Decade of Decline: A Survey of Employer Health Insurance Coverage in New York State
This NYSHealth-supported survey of more than 800 public and private employers, conducted by NORC at the University of Chicago between late 2009 and early 2010, reveals trends in New York State over time and compares New York State employers to employers nationwide. The analysis finds that the proportion of workers in New York State with employer-sponsored heath insurance has fallen dramatically over the last decade, to 58% from 69% in 2001, and now lags the national average (65%).

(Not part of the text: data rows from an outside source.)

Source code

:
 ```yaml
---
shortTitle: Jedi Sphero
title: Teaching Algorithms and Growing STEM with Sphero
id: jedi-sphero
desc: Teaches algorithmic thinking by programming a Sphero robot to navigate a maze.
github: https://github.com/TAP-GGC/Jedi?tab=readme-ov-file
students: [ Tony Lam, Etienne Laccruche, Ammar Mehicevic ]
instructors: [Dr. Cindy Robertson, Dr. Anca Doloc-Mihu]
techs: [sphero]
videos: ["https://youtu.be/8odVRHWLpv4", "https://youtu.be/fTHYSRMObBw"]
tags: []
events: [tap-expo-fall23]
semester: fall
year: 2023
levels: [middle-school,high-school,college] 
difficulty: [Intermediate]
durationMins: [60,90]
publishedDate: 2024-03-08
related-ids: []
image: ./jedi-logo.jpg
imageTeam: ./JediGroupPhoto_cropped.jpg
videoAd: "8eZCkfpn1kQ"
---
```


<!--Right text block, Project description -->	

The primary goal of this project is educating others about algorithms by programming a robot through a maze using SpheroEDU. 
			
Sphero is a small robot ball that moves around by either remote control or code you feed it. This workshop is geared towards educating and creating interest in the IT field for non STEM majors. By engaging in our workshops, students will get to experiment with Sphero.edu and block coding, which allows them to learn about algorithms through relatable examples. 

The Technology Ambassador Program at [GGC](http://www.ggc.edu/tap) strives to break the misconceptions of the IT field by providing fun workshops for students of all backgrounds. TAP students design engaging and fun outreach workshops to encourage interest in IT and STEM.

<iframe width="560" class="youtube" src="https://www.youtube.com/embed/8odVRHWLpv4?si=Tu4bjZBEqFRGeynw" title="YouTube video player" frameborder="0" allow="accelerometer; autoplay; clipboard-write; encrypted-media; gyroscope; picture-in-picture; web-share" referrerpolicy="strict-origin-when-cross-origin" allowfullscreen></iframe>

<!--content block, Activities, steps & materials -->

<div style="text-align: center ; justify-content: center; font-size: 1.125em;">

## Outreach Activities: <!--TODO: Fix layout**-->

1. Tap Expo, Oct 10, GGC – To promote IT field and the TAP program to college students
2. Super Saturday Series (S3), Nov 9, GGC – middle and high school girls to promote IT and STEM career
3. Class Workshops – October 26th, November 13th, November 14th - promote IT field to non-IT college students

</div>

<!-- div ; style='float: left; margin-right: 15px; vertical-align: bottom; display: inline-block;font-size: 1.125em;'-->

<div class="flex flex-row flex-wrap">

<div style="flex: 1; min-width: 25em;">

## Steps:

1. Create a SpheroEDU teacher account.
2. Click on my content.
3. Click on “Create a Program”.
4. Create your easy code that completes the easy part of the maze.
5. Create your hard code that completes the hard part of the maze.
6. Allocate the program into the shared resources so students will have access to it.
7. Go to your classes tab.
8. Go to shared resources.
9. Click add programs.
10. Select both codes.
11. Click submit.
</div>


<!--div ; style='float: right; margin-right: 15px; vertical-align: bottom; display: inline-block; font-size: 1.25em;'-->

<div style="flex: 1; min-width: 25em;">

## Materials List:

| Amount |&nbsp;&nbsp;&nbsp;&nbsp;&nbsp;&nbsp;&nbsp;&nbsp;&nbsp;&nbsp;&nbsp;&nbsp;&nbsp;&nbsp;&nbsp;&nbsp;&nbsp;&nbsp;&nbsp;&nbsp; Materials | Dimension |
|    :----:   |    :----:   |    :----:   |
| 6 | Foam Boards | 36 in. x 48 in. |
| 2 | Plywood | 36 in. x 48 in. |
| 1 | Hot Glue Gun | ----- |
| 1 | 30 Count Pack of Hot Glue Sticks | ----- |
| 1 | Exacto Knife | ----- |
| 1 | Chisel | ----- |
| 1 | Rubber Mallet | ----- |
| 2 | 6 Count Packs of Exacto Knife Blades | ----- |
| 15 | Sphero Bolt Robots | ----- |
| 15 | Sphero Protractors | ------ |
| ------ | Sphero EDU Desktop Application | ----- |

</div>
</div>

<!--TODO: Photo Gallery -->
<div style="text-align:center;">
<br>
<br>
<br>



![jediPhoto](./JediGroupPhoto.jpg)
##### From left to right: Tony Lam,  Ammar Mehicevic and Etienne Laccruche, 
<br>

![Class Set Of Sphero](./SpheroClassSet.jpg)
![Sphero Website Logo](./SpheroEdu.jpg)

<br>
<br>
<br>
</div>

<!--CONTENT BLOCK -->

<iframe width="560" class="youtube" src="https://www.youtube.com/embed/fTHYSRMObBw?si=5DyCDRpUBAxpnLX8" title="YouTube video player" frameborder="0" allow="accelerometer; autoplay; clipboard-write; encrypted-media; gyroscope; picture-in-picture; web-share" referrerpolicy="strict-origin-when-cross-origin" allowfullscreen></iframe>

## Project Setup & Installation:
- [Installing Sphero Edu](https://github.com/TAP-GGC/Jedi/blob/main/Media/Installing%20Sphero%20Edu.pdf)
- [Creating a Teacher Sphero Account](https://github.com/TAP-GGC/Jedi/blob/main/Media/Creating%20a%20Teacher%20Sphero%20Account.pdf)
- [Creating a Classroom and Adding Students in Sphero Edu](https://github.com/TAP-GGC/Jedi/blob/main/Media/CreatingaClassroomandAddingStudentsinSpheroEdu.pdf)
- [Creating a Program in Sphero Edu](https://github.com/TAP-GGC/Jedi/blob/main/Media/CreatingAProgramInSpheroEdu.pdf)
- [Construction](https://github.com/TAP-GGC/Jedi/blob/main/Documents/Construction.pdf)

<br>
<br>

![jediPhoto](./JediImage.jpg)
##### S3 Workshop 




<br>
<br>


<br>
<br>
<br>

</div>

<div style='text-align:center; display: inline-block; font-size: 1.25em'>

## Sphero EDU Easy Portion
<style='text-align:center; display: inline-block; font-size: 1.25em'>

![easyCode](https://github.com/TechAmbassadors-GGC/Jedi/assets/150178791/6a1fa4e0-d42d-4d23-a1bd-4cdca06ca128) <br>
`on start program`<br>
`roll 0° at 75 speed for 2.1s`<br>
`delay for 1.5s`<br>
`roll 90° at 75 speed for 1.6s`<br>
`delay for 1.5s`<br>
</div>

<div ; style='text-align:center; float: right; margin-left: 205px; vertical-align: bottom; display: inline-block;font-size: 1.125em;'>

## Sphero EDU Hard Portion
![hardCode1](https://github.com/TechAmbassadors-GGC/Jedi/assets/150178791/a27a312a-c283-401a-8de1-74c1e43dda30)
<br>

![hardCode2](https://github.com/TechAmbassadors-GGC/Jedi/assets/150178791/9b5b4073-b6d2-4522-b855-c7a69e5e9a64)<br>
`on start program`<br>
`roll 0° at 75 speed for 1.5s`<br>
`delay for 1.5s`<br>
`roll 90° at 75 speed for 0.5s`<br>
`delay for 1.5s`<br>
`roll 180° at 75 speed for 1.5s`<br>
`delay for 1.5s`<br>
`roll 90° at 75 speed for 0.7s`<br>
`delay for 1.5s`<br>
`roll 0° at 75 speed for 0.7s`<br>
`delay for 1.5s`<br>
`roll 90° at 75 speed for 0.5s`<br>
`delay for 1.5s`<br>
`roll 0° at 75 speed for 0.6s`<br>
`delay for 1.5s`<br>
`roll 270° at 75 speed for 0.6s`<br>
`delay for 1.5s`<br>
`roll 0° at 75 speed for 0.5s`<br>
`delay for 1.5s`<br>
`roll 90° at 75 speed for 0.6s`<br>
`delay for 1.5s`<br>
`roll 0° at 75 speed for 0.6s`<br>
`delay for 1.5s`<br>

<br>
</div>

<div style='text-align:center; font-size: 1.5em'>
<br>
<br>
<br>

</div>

Enrolling Childless Adults in Medicaid: Lessons from the New York Experience and Opportunities in Health Reform
This United Hospital Fund-Medicaid Institute issue brief, Enrolling Childless Adults in Medicaid: Lessons from the New York Experience and Opportunities in Health Reform, provides information about the key characteristics and coverage patterns of childless adults in New York, shares lessons from a recent study of uninsured childless adults who are eligible for Medicaid, and provides policy considerations for increasing this group’s participation in Medicaid. While New York has been a leader in extending Medicaid eligibility to childless adults, its experience demonstrates that this is one of the hardest groups to enroll.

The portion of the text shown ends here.